# kitio lights



## Kenswelder (Jul 1, 2021)

can anyone help with this ? I have tail lights but no head light or flasher .all fuses are good can hear relay come on for flashers but will not come on. thanks ken


----------



## Kenswelder (Jul 1, 2021)

can anyone help with this ? I have tail lights but no head light or flasher .all fuses are good can hear relay come on for flashers but will not come on. thanks ken


----------



## FredM (Nov 18, 2015)

I take it you mean Kioti ?, what model?, need to find a wiring diagram to trace the paths.


----------



## Kenswelder (Jul 1, 2021)

FredM said:


> I take it you mean Kioti ?, what model?, need to find a wiring diagram to trace the paths.


Yes it a ck3510.


----------



## FredM (Nov 18, 2015)

I cannot find a wiring diagram, I would suggest you check wiring connections, relays, as headlights could be relay controlled.


----------



## pogobill (Jan 31, 2012)

Hello Kenswelder. Have you had a look to see if some wires were chewed or have become disconnected? This has been a horrible year for mice in my neck of the woods!


----------



## Kenswelder (Jul 1, 2021)

Kenswelder said:


> Yes it a ck3510.


I was told it is my light switch .


FredM said:


> I cannot find a wiring diagram, I would suggest you check wiring connections, relays, as headlights could be relay controlled.

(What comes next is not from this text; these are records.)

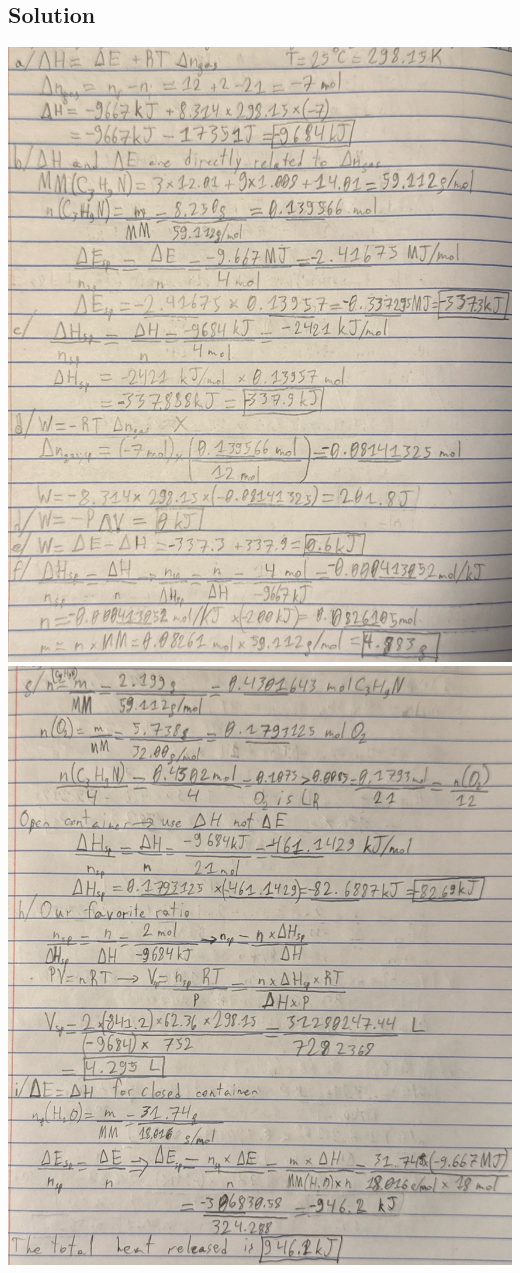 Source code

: \documentclass[10pt]{article}
\begin{document}
        \subsection{Solution}
            \begin{center}
                \includegraphics[width=\textwidth]{Answers Images/Problem 19 1.jpg}\\
                \includegraphics[width=\textwidth]{Answers Images/Problem 19 2.jpg}

\end{center}
\end{document}
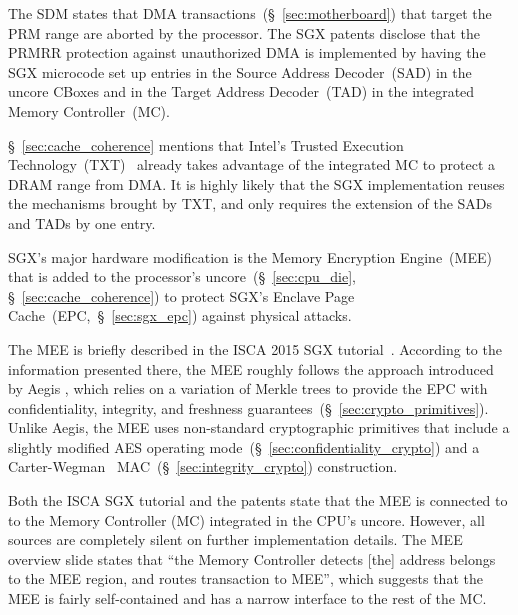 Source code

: \label{sec:sgx_uncore_modifications}


The SDM states that DMA transactions~(\S~\ref{sec:motherboard}) that target the
PRM range are aborted by the processor. The SGX patents disclose that the PRMRR
protection against unauthorized DMA is implemented by having the SGX microcode
set up entries in the Source Address Decoder~(SAD) in the uncore CBoxes and in
the Target Address Decoder~(TAD) in the integrated Memory Controller~(MC).

\S~\ref{sec:cache_coherence} mentions that Intel's Trusted Execution
Technology~(TXT)~\cite{grawrock2009txt} already takes advantage of the
integrated MC to protect a DRAM range from DMA. It is highly likely that the
SGX implementation reuses the mechanisms brought by TXT, and only requires the
extension of the SADs and TADs by one entry.

SGX's major hardware modification is the Memory Encryption Engine~(MEE) that is
added to the processor's uncore~(\S~\ref{sec:cpu_die},
\S~\ref{sec:cache_coherence}) to protect SGX's Enclave Page
Cache~(EPC,~\S~\ref{sec:sgx_epc}) against physical attacks.


The MEE is briefly described in the ISCA 2015 SGX
tutorial~\cite{intel2015iscasgx}. According to the information presented there,
the MEE roughly follows the approach introduced by Aegis \cite{suh2003aegis}
\cite{aegis_impl}, which relies on a variation of Merkle trees to provide the
EPC with confidentiality, integrity, and freshness
guarantees~(\S~\ref{sec:crypto_primitives}). Unlike Aegis, the MEE uses
non-standard cryptographic primitives that include a slightly modified AES
operating mode~(\S~\ref{sec:confidentiality_crypto}) and a
Carter-Wegman~\cite{carter1977mac, wegman1981mac}
MAC~(\S~\ref{sec:integrity_crypto}) construction.


Both the ISCA SGX tutorial and the patents state that the MEE is connected to
to the Memory Controller (MC) integrated in the CPU's uncore. However, all
sources are completely silent on further implementation details. The
MEE overview slide states that ``the Memory Controller detects [the] address
belongs to the MEE region, and routes transaction to MEE'', which suggests that
the MEE is fairly self-contained and has a narrow interface to the rest of the
MC.

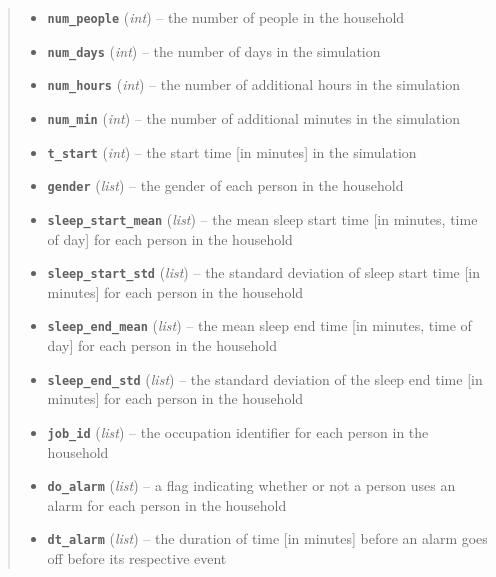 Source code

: \documentclass[letterpaper,10pt,english]{sphinxmanual}
\begin{document}
\begin{fulllineitems}
\begin{quote}
\begin{description}
\begin{itemize}
\item {} 
\textbf{\texttt{num\_people}} (\emph{int}) -- the number of people in the household

\item {} 
\textbf{\texttt{num\_days}} (\emph{int}) -- the number of days in the simulation

\item {} 
\textbf{\texttt{num\_hours}} (\emph{int}) -- the number of additional hours in the simulation

\item {} 
\textbf{\texttt{num\_min}} (\emph{int}) -- the number of additional minutes in the simulation

\item {} 
\textbf{\texttt{t\_start}} (\emph{int}) -- the start time {[}in minutes{]} in the simulation

\item {} 
\textbf{\texttt{gender}} (\emph{list}) -- the gender of each person in the household

\item {} 
\textbf{\texttt{sleep\_start\_mean}} (\emph{list}) -- the mean sleep start time {[}in minutes, time of day{]} for each person in     the household

\item {} 
\textbf{\texttt{sleep\_start\_std}} (\emph{list}) -- the standard deviation of sleep start time {[}in minutes{]} for each person in the     household

\item {} 
\textbf{\texttt{sleep\_end\_mean}} (\emph{list}) -- the mean sleep end time {[}in minutes, time of day{]} for each person in the household

\item {} 
\textbf{\texttt{sleep\_end\_std}} (\emph{list}) -- the standard deviation of the sleep end time {[}in minutes{]} for each person in     the household

\item {} 
\textbf{\texttt{job\_id}} (\emph{list}) -- the occupation identifier for each person in the household

\item {} 
\textbf{\texttt{do\_alarm}} (\emph{list}) -- a flag indicating whether or not a person uses an alarm for each person in the household

\item {} 
\textbf{\texttt{dt\_alarm}} (\emph{list}) -- the duration of time {[}in minutes{]} before an alarm goes off before its respective event


\end{itemize}
\end{description}
\end{quote}
\end{fulllineitems}
\end{document}
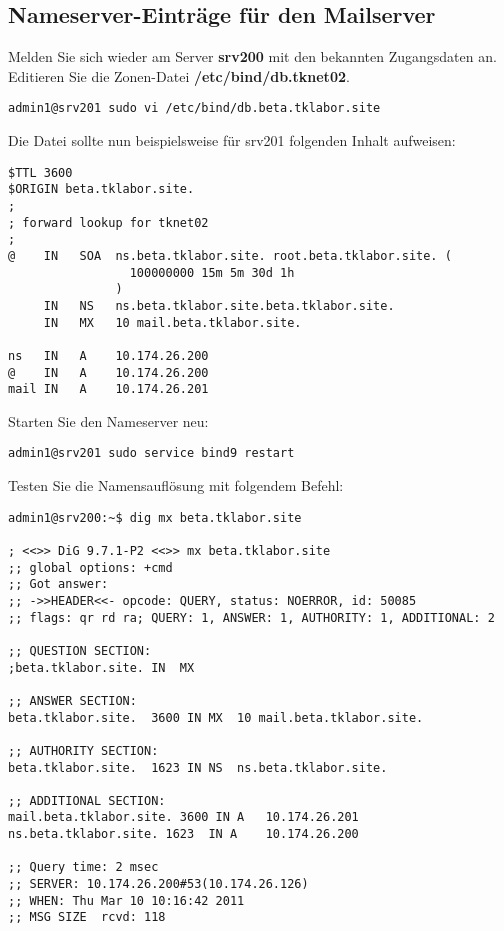 \subsection{Nameserver-Einträge für den Mailserver}
Melden Sie 
sich wieder am Server \textbf{srv200} mit den bekannten Zugangsdaten an. Editieren Sie die Zonen-Datei \textbf{/etc/bind/db.tknet02}.
\begin{lstlisting}
admin1@srv201 sudo vi /etc/bind/db.beta.tklabor.site
\end{lstlisting}
Die Datei sollte nun beispielsweise für srv201 folgenden Inhalt aufweisen:
\begin{scriptsize}
\begin{lstlisting}
$TTL 3600
$ORIGIN beta.tklabor.site.
;
; forward lookup for tknet02
;
@    IN   SOA  ns.beta.tklabor.site. root.beta.tklabor.site. ( 
                 100000000 15m 5m 30d 1h 
               )
     IN   NS   ns.beta.tklabor.site.beta.tklabor.site.
     IN   MX   10 mail.beta.tklabor.site.

ns   IN   A    10.174.26.200
@    IN   A    10.174.26.200
mail IN   A    10.174.26.201
\end{lstlisting}
\end{scriptsize}
Starten Sie den Nameserver neu:
\begin{lstlisting}
admin1@srv201 sudo service bind9 restart
\end{lstlisting}
Testen Sie die Namensauflösung mit folgendem Befehl:
\begin{scriptsize}
\begin{lstlisting}
admin1@srv200:~$ dig mx beta.tklabor.site

; <<>> DiG 9.7.1-P2 <<>> mx beta.tklabor.site
;; global options: +cmd
;; Got answer:
;; ->>HEADER<<- opcode: QUERY, status: NOERROR, id: 50085
;; flags: qr rd ra; QUERY: 1, ANSWER: 1, AUTHORITY: 1, ADDITIONAL: 2

;; QUESTION SECTION:
;beta.tklabor.site.	IN	MX

;; ANSWER SECTION:
beta.tklabor.site.	3600 IN	MX	10 mail.beta.tklabor.site.

;; AUTHORITY SECTION:
beta.tklabor.site.	1623 IN	NS	ns.beta.tklabor.site.

;; ADDITIONAL SECTION:
mail.beta.tklabor.site. 3600 IN A	10.174.26.201
ns.beta.tklabor.site. 1623	IN A	10.174.26.200

;; Query time: 2 msec
;; SERVER: 10.174.26.200#53(10.174.26.126)
;; WHEN: Thu Mar 10 10:16:42 2011
;; MSG SIZE  rcvd: 118
\end{lstlisting}
\end{scriptsize}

 Fred m thanks for you help . I will be checking it all out .


----------



## Kenswelder (Jul 1, 2021)

yes I have and i will be doing more checking . I was told it could be my light switch .but i will be looking in to it deeper. thank you for your help. ken


----------



## Tumblindown (May 22, 2021)

Were the lights working before? Did you do anything to the Tractor? Were you working it hard or did you put a charger on it or alter it in any way?

I'm with Fred M. Check your relays and plugs especially. Then look for a bad ground somwhere.

Good luck on your kitio


----------



## Kenswelder (Jul 1, 2021)

Yes all I have done is wash the mud off. The next time I put the lights on it blow the fuse. I replace the fuse and still no lights.


----------



## FredM (Nov 18, 2015)

You have a electrical short in the wiring, have you checked the replaced fuse to see if it had blown again?.

I did find a sorta wiring diagram, wasn't sure if this was for your tractor, I'll see if I can find it again and attach to this post.


----------



## unsquidly (Jul 13, 2021)

Kenswelder said:


> yes I have and i will be doing more checking . I was told it could be my light switch .but i will be looking in to it deeper. thank you for your help. ken



Can't be just your light switch since the headlights and the hazard flashers use two different switches on the CK 10 series models......How old is the tractor?


----------



## FredM (Nov 18, 2015)

You could have water in the headlight/hazard switch if this is a combination switch, this will create a short and blow fuses, seeing that you have hosed the machine down, try some dewatering fluid in the switch, you may have to remove the switch and try and get the fluid in from the top end, or you could carefully use a hair dryer to warm the switch up and dry it out if this is the problem.


----------



## DK35vince (Jan 22, 2006)

pogobill said:


> Hello Kenswelder. Have you had a look to see if some wires were chewed or have become disconnected? This has been a horrible year for mice in my neck of the woods!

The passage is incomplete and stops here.